◆ **Extracted records**
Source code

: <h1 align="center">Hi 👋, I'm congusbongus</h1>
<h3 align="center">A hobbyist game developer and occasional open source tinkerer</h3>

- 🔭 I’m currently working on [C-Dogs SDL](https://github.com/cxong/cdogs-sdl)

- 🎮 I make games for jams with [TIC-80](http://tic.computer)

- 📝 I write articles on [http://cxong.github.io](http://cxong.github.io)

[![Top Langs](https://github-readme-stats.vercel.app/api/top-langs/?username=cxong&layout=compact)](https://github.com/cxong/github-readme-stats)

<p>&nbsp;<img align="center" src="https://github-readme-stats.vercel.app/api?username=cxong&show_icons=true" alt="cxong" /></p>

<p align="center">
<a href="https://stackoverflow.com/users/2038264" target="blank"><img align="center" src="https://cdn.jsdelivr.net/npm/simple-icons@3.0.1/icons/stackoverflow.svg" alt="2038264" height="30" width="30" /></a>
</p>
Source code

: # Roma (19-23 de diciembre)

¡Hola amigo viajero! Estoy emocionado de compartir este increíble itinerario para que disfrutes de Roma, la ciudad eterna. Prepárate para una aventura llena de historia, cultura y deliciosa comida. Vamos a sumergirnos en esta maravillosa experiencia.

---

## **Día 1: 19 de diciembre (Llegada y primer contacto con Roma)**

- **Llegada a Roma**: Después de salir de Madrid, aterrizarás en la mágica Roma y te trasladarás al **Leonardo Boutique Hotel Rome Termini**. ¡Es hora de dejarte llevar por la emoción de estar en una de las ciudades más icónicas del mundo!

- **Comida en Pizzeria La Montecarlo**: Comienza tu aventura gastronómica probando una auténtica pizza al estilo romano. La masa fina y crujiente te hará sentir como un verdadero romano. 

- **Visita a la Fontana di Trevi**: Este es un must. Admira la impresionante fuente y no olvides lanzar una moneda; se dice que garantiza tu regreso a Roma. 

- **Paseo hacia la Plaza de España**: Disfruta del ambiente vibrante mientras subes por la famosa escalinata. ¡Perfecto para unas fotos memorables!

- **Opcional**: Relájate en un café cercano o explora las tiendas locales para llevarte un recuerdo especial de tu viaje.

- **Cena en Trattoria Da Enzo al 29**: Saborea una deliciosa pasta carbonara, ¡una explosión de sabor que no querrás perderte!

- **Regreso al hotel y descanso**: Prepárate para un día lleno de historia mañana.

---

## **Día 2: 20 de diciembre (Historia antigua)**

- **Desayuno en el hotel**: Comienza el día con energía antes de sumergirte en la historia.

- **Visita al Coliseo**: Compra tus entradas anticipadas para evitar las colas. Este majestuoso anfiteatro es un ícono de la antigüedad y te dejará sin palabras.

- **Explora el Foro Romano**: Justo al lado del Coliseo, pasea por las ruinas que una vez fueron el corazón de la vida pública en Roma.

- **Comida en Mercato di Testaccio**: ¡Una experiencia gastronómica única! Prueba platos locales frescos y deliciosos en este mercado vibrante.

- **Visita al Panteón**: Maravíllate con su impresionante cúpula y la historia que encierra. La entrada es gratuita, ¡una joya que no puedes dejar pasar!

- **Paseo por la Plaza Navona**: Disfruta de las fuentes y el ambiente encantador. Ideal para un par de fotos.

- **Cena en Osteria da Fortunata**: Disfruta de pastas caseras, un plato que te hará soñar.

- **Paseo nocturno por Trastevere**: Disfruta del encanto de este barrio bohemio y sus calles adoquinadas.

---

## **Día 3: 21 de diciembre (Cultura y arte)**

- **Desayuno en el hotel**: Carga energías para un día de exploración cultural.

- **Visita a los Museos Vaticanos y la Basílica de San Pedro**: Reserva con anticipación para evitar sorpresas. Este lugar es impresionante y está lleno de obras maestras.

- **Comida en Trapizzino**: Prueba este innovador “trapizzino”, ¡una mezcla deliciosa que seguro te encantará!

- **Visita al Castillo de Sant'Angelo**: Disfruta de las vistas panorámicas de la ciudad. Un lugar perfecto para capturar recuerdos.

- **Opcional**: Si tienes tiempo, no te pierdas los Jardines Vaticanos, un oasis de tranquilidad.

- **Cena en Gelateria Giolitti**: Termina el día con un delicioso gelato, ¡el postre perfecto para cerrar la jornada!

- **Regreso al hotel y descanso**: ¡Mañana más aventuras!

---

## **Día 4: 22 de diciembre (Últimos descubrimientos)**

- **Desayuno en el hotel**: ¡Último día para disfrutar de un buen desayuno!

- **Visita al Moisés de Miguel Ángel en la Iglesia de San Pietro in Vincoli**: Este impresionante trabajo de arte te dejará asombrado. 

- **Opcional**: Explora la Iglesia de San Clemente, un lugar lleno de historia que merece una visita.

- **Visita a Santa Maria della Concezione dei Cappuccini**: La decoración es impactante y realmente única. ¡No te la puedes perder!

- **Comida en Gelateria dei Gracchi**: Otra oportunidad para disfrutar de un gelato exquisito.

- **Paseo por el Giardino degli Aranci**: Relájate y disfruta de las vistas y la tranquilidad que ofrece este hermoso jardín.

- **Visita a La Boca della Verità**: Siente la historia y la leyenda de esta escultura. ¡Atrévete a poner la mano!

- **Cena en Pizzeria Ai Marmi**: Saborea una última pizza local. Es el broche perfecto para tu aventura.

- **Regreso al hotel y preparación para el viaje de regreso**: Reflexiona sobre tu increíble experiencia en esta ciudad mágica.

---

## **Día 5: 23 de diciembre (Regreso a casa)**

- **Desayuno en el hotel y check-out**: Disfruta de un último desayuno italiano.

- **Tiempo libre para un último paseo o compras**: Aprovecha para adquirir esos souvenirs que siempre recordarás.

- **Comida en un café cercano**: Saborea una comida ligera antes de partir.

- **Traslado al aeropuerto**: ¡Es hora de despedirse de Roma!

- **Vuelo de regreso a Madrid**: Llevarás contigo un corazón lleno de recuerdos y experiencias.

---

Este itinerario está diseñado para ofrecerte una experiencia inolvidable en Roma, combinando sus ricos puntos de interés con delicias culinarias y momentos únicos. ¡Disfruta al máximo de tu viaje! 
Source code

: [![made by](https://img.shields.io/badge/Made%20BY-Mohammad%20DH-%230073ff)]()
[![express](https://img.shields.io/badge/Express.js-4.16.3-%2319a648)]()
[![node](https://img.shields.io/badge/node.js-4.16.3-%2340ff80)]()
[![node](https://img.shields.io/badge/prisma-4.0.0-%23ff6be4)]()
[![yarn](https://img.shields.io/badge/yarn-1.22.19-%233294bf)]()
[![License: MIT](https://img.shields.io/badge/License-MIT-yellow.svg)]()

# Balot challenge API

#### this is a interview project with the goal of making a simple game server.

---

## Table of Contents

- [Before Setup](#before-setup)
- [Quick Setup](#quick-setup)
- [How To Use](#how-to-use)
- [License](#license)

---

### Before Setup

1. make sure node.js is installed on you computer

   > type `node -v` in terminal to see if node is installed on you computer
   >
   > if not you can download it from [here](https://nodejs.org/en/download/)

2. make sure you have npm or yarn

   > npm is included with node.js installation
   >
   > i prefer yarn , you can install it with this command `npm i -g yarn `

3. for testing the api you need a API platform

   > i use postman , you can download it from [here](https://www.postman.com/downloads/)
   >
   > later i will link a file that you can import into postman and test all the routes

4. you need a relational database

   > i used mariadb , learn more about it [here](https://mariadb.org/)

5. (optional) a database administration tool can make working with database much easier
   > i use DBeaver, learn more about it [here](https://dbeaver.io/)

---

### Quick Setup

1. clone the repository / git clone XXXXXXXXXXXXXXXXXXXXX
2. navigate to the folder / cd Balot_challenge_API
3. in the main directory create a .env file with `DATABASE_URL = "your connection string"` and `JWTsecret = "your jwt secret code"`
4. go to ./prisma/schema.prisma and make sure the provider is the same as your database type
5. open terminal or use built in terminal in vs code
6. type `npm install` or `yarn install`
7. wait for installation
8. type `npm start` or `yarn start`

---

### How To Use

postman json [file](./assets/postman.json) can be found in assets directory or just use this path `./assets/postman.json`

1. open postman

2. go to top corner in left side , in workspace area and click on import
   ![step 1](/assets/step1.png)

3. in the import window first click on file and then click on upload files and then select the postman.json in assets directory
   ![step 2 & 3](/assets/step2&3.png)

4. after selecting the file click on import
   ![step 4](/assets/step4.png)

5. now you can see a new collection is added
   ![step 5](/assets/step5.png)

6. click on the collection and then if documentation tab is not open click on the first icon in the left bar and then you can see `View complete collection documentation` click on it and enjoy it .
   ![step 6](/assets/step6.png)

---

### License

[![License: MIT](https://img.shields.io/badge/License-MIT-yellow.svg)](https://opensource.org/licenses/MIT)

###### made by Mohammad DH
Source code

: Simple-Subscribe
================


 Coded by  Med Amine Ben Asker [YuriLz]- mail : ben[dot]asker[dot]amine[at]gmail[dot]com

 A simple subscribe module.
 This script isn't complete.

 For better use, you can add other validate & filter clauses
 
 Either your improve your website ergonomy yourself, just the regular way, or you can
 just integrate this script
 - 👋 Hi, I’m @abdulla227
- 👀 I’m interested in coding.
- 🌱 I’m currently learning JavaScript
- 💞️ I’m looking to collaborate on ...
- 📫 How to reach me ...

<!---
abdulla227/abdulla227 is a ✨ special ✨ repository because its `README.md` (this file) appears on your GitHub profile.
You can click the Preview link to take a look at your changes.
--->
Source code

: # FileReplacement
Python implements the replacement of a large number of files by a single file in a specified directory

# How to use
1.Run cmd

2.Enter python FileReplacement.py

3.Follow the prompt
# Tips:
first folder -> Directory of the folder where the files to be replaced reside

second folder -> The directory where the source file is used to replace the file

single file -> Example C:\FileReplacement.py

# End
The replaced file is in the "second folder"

◆ **Your goal**
The lines above from the one containing "- **Visita a La Boca" through the one containing "[![yarn](https://img.shields.io/badge/yarn-1.22.19-%233294bf)]()" are to be set down exactly, and no others.

◆ **Answer box**
- **Visita a La Boca della Verità**: Siente la historia y la leyenda de esta escultura. ¡Atrévete a poner la mano!

- **Cena en Pizzeria Ai Marmi**: Saborea una última pizza local. Es el broche perfecto para tu aventura.

- **Regreso al hotel y preparación para el viaje de regreso**: Reflexiona sobre tu increíble experiencia en esta ciudad mágica.

---

## **Día 5: 23 de diciembre (Regreso a casa)**

- **Desayuno en el hotel y check-out**: Disfruta de un último desayuno italiano.

- **Tiempo libre para un último paseo o compras**: Aprovecha para adquirir esos souvenirs que siempre recordarás.

- **Comida en un café cercano**: Saborea una comida ligera antes de partir.

- **Traslado al aeropuerto**: ¡Es hora de despedirse de Roma!

- **Vuelo de regreso a Madrid**: Llevarás contigo un corazón lleno de recuerdos y experiencias.

---

Este itinerario está diseñado para ofrecerte una experiencia inolvidable en Roma, combinando sus ricos puntos de interés con delicias culinarias y momentos únicos. ¡Disfruta al máximo de tu viaje! 
Source code

: [![made by](https://img.shields.io/badge/Made%20BY-Mohammad%20DH-%230073ff)]()
[![express](https://img.shields.io/badge/Express.js-4.16.3-%2319a648)]()
[![node](https://img.shields.io/badge/node.js-4.16.3-%2340ff80)]()
[![node](https://img.shields.io/badge/prisma-4.0.0-%23ff6be4)]()
[![yarn](https://img.shields.io/badge/yarn-1.22.19-%233294bf)]()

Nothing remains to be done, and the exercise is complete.